DESCRIPTION OF THE TASK: Nothing may be added, dropped, or altered; restate the listing word for word.
AVAILABLE DATA Start Marker
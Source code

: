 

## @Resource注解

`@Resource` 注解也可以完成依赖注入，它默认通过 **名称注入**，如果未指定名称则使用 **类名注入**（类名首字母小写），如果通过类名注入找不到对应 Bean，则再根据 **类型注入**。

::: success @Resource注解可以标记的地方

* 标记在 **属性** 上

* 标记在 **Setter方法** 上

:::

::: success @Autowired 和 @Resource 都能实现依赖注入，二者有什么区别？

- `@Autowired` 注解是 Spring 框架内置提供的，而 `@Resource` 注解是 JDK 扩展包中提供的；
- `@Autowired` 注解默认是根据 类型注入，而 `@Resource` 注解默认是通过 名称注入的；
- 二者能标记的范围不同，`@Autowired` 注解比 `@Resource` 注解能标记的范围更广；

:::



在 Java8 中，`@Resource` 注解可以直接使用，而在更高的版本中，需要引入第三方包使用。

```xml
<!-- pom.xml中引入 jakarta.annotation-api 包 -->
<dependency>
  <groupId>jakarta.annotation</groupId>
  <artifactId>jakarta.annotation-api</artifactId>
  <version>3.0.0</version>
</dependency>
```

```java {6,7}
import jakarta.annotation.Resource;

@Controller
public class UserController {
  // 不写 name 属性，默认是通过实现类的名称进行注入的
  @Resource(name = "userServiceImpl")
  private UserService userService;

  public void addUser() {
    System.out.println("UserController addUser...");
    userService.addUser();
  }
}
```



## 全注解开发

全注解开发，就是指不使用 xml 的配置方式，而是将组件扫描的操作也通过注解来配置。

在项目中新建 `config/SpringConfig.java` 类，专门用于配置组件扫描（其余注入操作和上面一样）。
AVAILABLE DATA End Marker
SOLUTION:
Source code

: 

## @Resource注解

`@Resource` 注解也可以完成依赖注入，它默认通过 **名称注入**，如果未指定名称则使用 **类名注入**（类名首字母小写），如果通过类名注入找不到对应 Bean，则再根据 **类型注入**。

::: success @Resource注解可以标记的地方

* 标记在 **属性** 上

* 标记在 **Setter方法** 上

:::

::: success @Autowired 和 @Resource 都能实现依赖注入，二者有什么区别？

- `@Autowired` 注解是 Spring 框架内置提供的，而 `@Resource` 注解是 JDK 扩展包中提供的；
- `@Autowired` 注解默认是根据 类型注入，而 `@Resource` 注解默认是通过 名称注入的；
- 二者能标记的范围不同，`@Autowired` 注解比 `@Resource` 注解能标记的范围更广；

:::



在 Java8 中，`@Resource` 注解可以直接使用，而在更高的版本中，需要引入第三方包使用。

```xml
<!-- pom.xml中引入 jakarta.annotation-api 包 -->
<dependency>
  <groupId>jakarta.annotation</groupId>
  <artifactId>jakarta.annotation-api</artifactId>
  <version>3.0.0</version>
</dependency>
```

```java {6,7}
import jakarta.annotation.Resource;

@Controller
public class UserController {
  // 不写 name 属性，默认是通过实现类的名称进行注入的
  @Resource(name = "userServiceImpl")
  private UserService userService;

  public void addUser() {
    System.out.println("UserController addUser...");
    userService.addUser();
  }
}
```



## 全注解开发

全注解开发，就是指不使用 xml 的配置方式，而是将组件扫描的操作也通过注解来配置。

在项目中新建 `config/SpringConfig.java` 类，专门用于配置组件扫描（其余注入操作和上面一样）。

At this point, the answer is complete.